Saved data entries
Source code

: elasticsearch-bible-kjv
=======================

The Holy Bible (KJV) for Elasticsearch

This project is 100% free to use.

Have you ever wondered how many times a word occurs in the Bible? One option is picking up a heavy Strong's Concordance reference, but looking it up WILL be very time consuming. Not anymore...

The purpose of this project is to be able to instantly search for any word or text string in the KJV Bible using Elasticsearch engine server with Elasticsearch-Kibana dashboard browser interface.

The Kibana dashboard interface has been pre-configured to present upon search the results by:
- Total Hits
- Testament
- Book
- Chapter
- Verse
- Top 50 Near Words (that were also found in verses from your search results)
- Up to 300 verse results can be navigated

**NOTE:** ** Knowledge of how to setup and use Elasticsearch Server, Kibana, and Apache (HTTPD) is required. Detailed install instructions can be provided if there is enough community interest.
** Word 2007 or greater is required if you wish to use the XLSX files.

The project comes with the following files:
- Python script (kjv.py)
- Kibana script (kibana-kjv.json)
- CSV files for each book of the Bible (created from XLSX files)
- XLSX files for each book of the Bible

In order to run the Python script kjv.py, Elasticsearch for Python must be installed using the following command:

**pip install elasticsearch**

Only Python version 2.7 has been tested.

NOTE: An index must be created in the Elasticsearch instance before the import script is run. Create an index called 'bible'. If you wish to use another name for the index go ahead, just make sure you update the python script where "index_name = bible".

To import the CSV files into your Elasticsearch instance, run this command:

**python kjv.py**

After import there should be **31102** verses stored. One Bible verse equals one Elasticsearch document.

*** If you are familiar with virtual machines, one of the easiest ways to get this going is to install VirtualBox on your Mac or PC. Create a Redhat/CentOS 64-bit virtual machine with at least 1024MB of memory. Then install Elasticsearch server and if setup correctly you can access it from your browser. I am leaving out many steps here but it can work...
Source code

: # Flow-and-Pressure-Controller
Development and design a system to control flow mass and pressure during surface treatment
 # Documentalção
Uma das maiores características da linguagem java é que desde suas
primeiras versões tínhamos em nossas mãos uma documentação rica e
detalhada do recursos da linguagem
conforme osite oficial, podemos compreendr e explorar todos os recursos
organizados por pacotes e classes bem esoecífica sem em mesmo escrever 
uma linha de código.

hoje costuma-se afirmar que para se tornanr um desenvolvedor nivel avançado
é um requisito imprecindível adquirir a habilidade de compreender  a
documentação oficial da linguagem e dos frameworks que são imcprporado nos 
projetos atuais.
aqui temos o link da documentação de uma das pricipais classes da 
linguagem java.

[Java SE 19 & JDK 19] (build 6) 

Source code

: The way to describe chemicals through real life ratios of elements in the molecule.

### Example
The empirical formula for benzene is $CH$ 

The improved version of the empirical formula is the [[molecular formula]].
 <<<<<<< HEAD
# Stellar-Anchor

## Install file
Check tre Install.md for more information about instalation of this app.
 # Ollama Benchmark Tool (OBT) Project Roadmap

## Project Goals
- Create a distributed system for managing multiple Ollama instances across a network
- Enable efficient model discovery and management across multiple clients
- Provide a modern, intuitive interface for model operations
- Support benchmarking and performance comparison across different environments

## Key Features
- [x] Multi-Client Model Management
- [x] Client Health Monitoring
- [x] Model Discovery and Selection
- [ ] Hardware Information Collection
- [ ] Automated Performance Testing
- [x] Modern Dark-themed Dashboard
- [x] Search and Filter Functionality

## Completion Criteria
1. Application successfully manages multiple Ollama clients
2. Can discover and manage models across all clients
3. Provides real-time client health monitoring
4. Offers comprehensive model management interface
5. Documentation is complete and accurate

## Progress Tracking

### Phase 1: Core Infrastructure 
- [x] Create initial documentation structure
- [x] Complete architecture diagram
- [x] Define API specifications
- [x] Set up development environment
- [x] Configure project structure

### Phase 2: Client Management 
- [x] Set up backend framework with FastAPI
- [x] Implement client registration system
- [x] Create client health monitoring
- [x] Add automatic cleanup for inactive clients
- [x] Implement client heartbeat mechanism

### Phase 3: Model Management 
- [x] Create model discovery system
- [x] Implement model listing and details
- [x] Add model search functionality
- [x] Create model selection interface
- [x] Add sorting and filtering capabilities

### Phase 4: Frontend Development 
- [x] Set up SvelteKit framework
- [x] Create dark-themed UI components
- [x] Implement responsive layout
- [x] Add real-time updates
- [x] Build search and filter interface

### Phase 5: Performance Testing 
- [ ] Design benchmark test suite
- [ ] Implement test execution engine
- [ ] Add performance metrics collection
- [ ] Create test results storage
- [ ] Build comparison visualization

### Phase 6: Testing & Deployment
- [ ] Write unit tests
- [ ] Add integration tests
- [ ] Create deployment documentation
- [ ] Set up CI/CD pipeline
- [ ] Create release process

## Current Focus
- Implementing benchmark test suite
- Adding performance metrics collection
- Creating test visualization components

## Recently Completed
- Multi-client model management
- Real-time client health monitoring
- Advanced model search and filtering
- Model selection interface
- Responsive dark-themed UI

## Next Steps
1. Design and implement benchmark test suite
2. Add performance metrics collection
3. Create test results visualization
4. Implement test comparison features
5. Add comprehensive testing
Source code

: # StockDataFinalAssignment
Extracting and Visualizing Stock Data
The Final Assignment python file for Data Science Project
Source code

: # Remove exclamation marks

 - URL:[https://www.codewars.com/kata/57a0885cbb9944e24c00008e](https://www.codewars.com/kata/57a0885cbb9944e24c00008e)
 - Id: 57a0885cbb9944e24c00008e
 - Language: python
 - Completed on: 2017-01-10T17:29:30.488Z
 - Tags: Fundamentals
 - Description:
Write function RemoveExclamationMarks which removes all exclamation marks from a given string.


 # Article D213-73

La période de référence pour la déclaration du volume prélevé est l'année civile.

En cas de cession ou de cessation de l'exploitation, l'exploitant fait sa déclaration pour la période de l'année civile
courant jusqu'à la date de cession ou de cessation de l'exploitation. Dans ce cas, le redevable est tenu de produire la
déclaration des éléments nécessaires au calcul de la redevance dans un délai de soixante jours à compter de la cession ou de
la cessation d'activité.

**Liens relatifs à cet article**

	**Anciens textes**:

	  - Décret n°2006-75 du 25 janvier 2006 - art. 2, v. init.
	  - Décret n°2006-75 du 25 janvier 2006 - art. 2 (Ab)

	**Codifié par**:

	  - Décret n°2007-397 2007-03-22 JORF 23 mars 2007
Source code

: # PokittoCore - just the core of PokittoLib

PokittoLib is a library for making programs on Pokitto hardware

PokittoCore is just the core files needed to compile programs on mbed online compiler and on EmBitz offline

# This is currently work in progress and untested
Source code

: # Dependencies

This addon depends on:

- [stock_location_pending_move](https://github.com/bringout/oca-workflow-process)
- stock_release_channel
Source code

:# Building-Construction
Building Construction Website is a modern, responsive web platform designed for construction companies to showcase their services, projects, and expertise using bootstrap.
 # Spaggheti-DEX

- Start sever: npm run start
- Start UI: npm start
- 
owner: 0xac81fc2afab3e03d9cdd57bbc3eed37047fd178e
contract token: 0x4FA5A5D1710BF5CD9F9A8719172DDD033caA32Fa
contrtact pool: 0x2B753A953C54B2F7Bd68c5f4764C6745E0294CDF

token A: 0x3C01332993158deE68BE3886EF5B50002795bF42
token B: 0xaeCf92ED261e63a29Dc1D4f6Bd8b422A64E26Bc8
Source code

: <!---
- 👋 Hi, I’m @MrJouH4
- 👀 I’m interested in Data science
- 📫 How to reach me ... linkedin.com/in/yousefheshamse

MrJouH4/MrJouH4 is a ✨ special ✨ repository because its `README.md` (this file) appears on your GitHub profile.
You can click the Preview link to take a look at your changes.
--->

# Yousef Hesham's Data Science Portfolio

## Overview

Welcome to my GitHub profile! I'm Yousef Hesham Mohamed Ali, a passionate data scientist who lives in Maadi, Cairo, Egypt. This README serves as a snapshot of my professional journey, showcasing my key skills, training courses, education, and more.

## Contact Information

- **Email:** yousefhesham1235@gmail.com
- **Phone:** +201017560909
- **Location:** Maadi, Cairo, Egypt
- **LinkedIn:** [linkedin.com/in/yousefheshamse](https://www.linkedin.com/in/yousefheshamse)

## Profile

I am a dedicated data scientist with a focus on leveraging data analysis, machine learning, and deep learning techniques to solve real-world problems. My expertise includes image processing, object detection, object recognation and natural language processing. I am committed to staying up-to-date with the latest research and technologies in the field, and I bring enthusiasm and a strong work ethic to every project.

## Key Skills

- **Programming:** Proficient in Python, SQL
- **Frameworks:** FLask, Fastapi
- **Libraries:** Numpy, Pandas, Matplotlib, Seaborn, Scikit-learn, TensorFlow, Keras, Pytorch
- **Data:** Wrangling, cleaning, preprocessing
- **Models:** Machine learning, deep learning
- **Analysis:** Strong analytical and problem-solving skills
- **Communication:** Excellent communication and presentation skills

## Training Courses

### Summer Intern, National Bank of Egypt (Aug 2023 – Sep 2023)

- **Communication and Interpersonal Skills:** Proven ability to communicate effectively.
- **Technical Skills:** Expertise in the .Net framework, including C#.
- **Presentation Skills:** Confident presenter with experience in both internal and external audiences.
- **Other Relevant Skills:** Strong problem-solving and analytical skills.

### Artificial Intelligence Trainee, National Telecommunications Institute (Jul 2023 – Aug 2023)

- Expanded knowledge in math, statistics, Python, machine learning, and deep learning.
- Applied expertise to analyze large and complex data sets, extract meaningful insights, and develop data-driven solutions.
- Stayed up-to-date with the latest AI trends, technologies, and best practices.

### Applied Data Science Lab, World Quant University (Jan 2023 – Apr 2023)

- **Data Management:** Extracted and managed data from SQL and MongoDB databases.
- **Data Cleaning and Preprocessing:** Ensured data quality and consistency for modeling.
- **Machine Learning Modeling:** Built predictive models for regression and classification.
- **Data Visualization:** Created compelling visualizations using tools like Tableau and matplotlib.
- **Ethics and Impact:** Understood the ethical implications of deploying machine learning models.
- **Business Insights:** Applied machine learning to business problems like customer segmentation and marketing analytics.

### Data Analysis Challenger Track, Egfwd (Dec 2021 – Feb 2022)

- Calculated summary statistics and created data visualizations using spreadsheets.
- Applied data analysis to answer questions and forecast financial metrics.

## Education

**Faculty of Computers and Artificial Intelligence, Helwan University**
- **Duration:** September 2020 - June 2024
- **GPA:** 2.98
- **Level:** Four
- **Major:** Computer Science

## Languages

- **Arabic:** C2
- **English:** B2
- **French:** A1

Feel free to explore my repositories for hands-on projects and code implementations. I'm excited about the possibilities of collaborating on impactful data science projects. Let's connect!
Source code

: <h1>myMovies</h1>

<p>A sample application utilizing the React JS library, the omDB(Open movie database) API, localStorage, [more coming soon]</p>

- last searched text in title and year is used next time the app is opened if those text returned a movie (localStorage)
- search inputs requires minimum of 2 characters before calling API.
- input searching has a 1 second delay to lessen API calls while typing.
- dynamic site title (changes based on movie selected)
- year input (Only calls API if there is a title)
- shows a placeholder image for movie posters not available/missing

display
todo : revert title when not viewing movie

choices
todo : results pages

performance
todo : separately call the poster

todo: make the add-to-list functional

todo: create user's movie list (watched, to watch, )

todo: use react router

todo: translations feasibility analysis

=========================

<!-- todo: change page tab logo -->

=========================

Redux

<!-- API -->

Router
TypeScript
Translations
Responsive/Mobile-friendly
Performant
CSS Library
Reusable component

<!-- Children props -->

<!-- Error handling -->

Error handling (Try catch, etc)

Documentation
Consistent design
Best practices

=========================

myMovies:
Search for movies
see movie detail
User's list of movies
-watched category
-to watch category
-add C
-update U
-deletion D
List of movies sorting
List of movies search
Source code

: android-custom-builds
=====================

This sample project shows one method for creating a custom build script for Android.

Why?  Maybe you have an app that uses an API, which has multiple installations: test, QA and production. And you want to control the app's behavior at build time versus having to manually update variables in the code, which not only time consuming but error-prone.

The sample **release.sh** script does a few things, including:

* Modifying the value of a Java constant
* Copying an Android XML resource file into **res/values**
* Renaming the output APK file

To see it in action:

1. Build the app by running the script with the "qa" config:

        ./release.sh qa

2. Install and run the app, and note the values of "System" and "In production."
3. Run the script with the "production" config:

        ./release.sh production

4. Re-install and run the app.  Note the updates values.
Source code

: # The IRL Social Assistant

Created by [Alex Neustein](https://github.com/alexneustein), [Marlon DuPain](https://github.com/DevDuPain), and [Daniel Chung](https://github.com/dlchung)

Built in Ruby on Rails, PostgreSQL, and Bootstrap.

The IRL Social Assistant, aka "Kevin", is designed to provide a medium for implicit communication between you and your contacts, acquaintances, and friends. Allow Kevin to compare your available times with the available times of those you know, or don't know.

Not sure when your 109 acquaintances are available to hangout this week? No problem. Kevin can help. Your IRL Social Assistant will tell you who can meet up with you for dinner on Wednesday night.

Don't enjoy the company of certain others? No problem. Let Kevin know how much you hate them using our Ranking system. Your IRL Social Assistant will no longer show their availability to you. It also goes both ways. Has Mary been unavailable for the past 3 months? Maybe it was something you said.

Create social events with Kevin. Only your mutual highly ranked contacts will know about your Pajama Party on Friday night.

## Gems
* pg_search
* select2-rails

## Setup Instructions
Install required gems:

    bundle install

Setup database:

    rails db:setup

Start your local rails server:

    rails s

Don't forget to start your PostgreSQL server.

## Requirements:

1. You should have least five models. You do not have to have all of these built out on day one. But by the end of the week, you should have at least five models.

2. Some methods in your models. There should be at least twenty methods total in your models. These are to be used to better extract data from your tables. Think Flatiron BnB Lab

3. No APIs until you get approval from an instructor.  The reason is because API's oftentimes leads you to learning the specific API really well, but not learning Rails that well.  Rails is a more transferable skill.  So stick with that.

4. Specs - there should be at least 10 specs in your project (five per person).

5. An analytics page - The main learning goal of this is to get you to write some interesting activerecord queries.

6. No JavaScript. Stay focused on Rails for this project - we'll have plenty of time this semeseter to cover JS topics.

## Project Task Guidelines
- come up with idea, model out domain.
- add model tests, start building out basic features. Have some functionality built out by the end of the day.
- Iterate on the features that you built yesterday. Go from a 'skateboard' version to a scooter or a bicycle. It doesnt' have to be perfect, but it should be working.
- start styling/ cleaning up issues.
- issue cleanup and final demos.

• [WHAT THE EXERCISE ASKS]: Please transcribe the records exactly from their first line through the line holding "it can work...", and leave out all others.

• [WRITTEN RESPONSE]:
Source code

: elasticsearch-bible-kjv
=======================

The Holy Bible (KJV) for Elasticsearch

This project is 100% free to use.

Have you ever wondered how many times a word occurs in the Bible? One option is picking up a heavy Strong's Concordance reference, but looking it up WILL be very time consuming. Not anymore...

The purpose of this project is to be able to instantly search for any word or text string in the KJV Bible using Elasticsearch engine server with Elasticsearch-Kibana dashboard browser interface.

The Kibana dashboard interface has been pre-configured to present upon search the results by:
- Total Hits
- Testament
- Book
- Chapter
- Verse
- Top 50 Near Words (that were also found in verses from your search results)
- Up to 300 verse results can be navigated

**NOTE:** ** Knowledge of how to setup and use Elasticsearch Server, Kibana, and Apache (HTTPD) is required. Detailed install instructions can be provided if there is enough community interest.
** Word 2007 or greater is required if you wish to use the XLSX files.

The project comes with the following files:
- Python script (kjv.py)
- Kibana script (kibana-kjv.json)
- CSV files for each book of the Bible (created from XLSX files)
- XLSX files for each book of the Bible

In order to run the Python script kjv.py, Elasticsearch for Python must be installed using the following command:

**pip install elasticsearch**

Only Python version 2.7 has been tested.

NOTE: An index must be created in the Elasticsearch instance before the import script is run. Create an index called 'bible'. If you wish to use another name for the index go ahead, just make sure you update the python script where "index_name = bible".

To import the CSV files into your Elasticsearch instance, run this command:

**python kjv.py**

After import there should be **31102** verses stored. One Bible verse equals one Elasticsearch document.

*** If you are familiar with virtual machines, one of the easiest ways to get this going is to install VirtualBox on your Mac or PC. Create a Redhat/CentOS 64-bit virtual machine with at least 1024MB of memory. Then install Elasticsearch server and if setup correctly you can access it from your browser. I am leaving out many steps here but it can work...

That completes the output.